In mathematics, the domain of a function is the set of all possible input values (usually denoted as 'x') which will result in a valid output value. For example, if a function is defined by \(f(x) = 1/x\), we cannot input \(x = 0\) because division by zero is undefined. Rather, the domain of \(f(x)\) excludes zero.
The domain can vary based on the structure of the function. To find the domain, you need to consider factors like:

• The mathematical operations involved (e.g., division, square roots)
• Constraints or restrictions given explicitly in the function definition
• Practical considerations influencing valid input values

In our exercise, understanding the domain of both \(f(x)\) and \(g(x)\) is crucial before performing function composition. We know from the exercise:

• For \(f(x) = 3x^2\), the domain is \(x \geq 3\).
• For \(g(x) = \sqrt{x}\), the domain is \(x \geq 0\).
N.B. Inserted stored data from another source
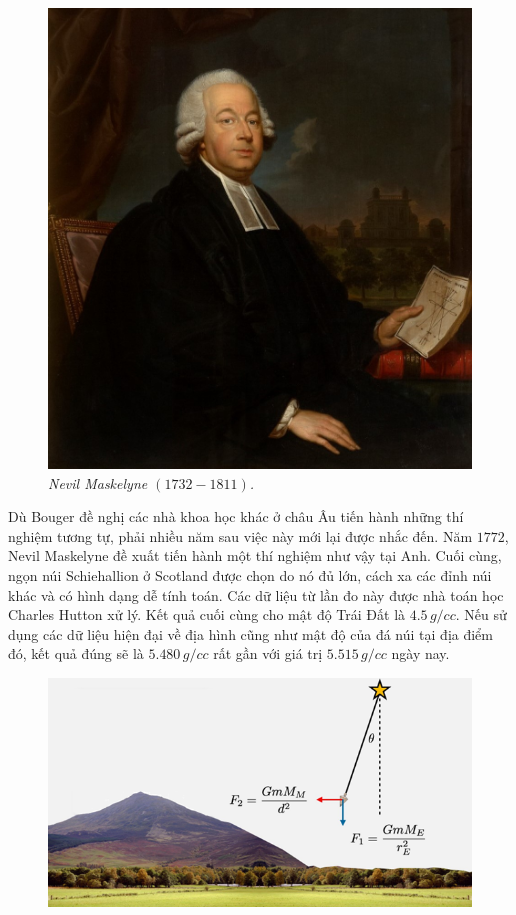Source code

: \begin{multicols}{2}
\begin{figure}[H]
		\includegraphics[width =0.75\linewidth]{9}
		\caption{\small\textit{\color{timhieukhoahoc}Nevil Maskelyne $(1732-1811)$.}}
		\vspace*{-5pt}
	\end{figure}
	Dù Bouger đề nghị các nhà khoa học khác ở châu Âu tiến hành những thí nghiệm tương tự, phải nhiều năm sau việc này mới lại được nhắc đến. Năm $1772$, Nevil Maskelyne đề xuất tiến hành một thí nghiệm như vậy tại Anh. Cuối cùng, ngọn núi Schiehallion ở Scotland được chọn do nó đủ lớn, cách xa các đỉnh núi khác và có hình dạng dễ tính toán. Các dữ liệu từ lần đo này được nhà toán học Charles Hutton xử lý. Kết quả cuối cùng cho mật độ Trái Đất là $4{.}5 \,g/cc$. Nếu sử dụng các dữ liệu hiện đại về địa hình cũng như mật độ của đá núi tại địa điểm đó, kết quả đúng sẽ là $5{.}480\, g/cc$ rất gần với giá trị $5{.}515\, g/cc$ ngày nay.
	\begin{figure}[H]
		\vspace*{-5pt}
		\centering
		\captionsetup{labelformat= empty, justification=centering}
		\includegraphics[width =1\linewidth]{10}

\end{figure}
\end{multicols}
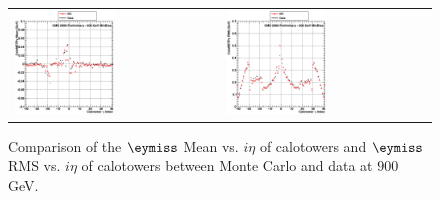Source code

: \begin{figure}[h!]
 \centering
 \begin{tabular}{ll}
  \includegraphics[width=0.5\textwidth]{plots_DataVsMC_MB_900GeV/g_calometPyMean_vs_ieta_900.eps} &
  \includegraphics[width=0.5\textwidth]{plots_DataVsMC_MB_900GeV/g_calometPyRMS_vs_ieta_900.eps} \\
 \end{tabular}
 \caption{\small Comparison of the $\eymiss$ Mean vs. $i\eta$ of calotowers and $\eymiss$ RMS vs. $i\eta$ of calotowers between 
          Monte Carlo and data at $900$ GeV.\label{fig:METy_MeanRMS_vs_ieta_900}}
\end{figure}

\clearpage
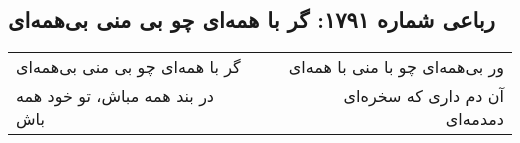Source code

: \begin{center}
\section*{رباعی شماره ۱۷۹۱: گر با همه‌ای چو بی منی بی‌همه‌ای}
\label{sec:1791}
\begin{longtable}{l p{0.5cm} r}
گر با همه‌ای چو بی منی بی‌همه‌ای
&&
ور بی‌همه‌ای چو با منی با همه‌ای
\\
در بند همه مباش، تو خود همه باش
&&
آن دم داری که سخره‌ای دمدمه‌ای
\\
\end{longtable}
\end{center}
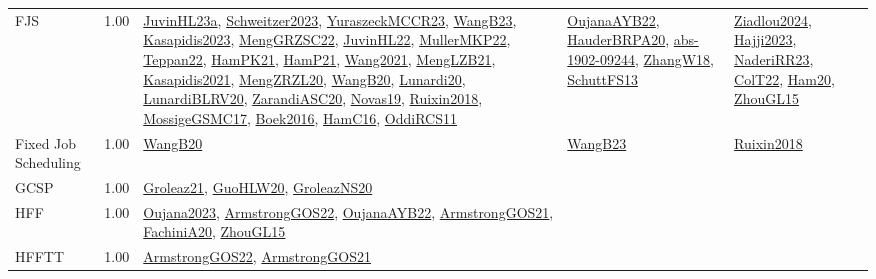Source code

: {\begin{longtable}{p{3cm}r>{\raggedright\arraybackslash}p{6cm}>{\raggedright\arraybackslash}p{6cm}>{\raggedright\arraybackslash}p{8cm}}
\index{FJS}\index{Classification!FJS}FJS &  1.00 & \hyperref[detail:JuvinHL23a]{JuvinHL23a}, \hyperref[detail:Schweitzer2023]{Schweitzer2023}, \hyperref[detail:YuraszeckMCCR23]{YuraszeckMCCR23}, \hyperref[detail:WangB23]{WangB23}, \hyperref[detail:Kasapidis2023]{Kasapidis2023}, \hyperref[detail:MengGRZSC22]{MengGRZSC22}, \hyperref[detail:JuvinHL22]{JuvinHL22}, \hyperref[detail:MullerMKP22]{MullerMKP22}, \hyperref[detail:Teppan22]{Teppan22}, \hyperref[detail:HamPK21]{HamPK21}, \hyperref[detail:HamP21]{HamP21}, \hyperref[detail:Wang2021]{Wang2021}, \hyperref[detail:MengLZB21]{MengLZB21}, \hyperref[detail:Kasapidis2021]{Kasapidis2021}, \hyperref[detail:MengZRZL20]{MengZRZL20}, \hyperref[detail:WangB20]{WangB20}, \hyperref[detail:Lunardi20]{Lunardi20}, \hyperref[detail:LunardiBLRV20]{LunardiBLRV20}, \hyperref[detail:ZarandiASC20]{ZarandiASC20}, \hyperref[detail:Novas19]{Novas19}, \hyperref[detail:Ruixin2018]{Ruixin2018}, \hyperref[detail:MossigeGSMC17]{MossigeGSMC17}, \hyperref[detail:Boek2016]{Boek2016}, \hyperref[detail:HamC16]{HamC16}, \hyperref[detail:OddiRCS11]{OddiRCS11} & \hyperref[detail:OujanaAYB22]{OujanaAYB22}, \hyperref[detail:HauderBRPA20]{HauderBRPA20}, \hyperref[detail:abs-1902-09244]{abs-1902-09244}, \hyperref[detail:ZhangW18]{ZhangW18}, \hyperref[detail:SchuttFS13]{SchuttFS13} & \hyperref[detail:Ziadlou2024]{Ziadlou2024}, \hyperref[detail:Hajji2023]{Hajji2023}, \hyperref[detail:NaderiRR23]{NaderiRR23}, \hyperref[detail:ColT22]{ColT22}, \hyperref[detail:Ham20]{Ham20}, \hyperref[detail:ZhouGL15]{ZhouGL15}\\
\index{Fixed Job Scheduling}\index{Classification!Fixed Job Scheduling}Fixed Job Scheduling &  1.00 & \hyperref[detail:WangB20]{WangB20} & \hyperref[detail:WangB23]{WangB23} & \hyperref[detail:Ruixin2018]{Ruixin2018}\\
\index{GCSP}\index{Classification!GCSP}GCSP &  1.00 & \hyperref[detail:Groleaz21]{Groleaz21}, \hyperref[detail:GuoHLW20]{GuoHLW20}, \hyperref[detail:GroleazNS20]{GroleazNS20} &  & \\
\index{HFF}\index{Classification!HFF}HFF &  1.00 & \hyperref[detail:Oujana2023]{Oujana2023}, \hyperref[detail:ArmstrongGOS22]{ArmstrongGOS22}, \hyperref[detail:OujanaAYB22]{OujanaAYB22}, \hyperref[detail:ArmstrongGOS21]{ArmstrongGOS21}, \hyperref[detail:FachiniA20]{FachiniA20}, \hyperref[detail:ZhouGL15]{ZhouGL15} &  & \\
\index{HFFTT}\index{Classification!HFFTT}HFFTT &  1.00 & \hyperref[detail:ArmstrongGOS22]{ArmstrongGOS22}, \hyperref[detail:ArmstrongGOS21]{ArmstrongGOS21} &  & \\

\end{longtable}}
When these two functions are composed together, the resulting domain must satisfy both conditions. This computation yields that the domain of \((f \circ g)(x)\) is such that \(g(x) \geq 3\). Solving this inequality tells us \(x \geq 9\).

Function substitution is an essential concept used to evaluate composite functions. When substituting, you use the entire output of one function as an input into another. This is what happens in function composition.
Suppose you have two functions: \(f(x)\) and \(g(x)\), and you want to find the composition \((f \circ g)(x)\). This composition implies that wherever there's an 'x' in \(f(x)\), you replace it with \(g(x)\). Let's break it down:

• First, calculate \(g(x)\).
• Take this result and substitute it wherever 'x' appears in \(f(x)\).

For our exercise, \(g(x) = \sqrt{x}\). Substituting this into \(f(x) = 3x^2\) gives \(f(g(x)) = 3(\sqrt{x})^2\).
After calculation, you'll notice that \((\sqrt{x})^2 = x\), thus the simplified form is \(3x\). The method of function substitution eases the computation process and is a powerful tool in finding composite functions.

The square root function, symbolized as \(\sqrt{x}\), is a widely used mathematical function. It specifies that given a number \(x\), the output is a number \(y\) such that \(y^2 = x\). Essentially, it "undoes" squaring.
When we work with square roots, considering the domain is crucial to avoid undefined or impractical outputs.

• The square root function is only real and defined for non-negative numbers. This means \(x \geq 0\).
• Inside a composition, any constraints from other functions must also be respected.

In our example, \(g(x) = \sqrt{x}\) has a domain of \(x \geq 0\) intrinsically. When combined with the domain condition from \(f(x)\), these mutual influences help us determine the domain for the composite function \((f \circ g)(x)\). In a more practical view, this interpretation ensures all mathematical expressions involved result in real numbers and valid computations.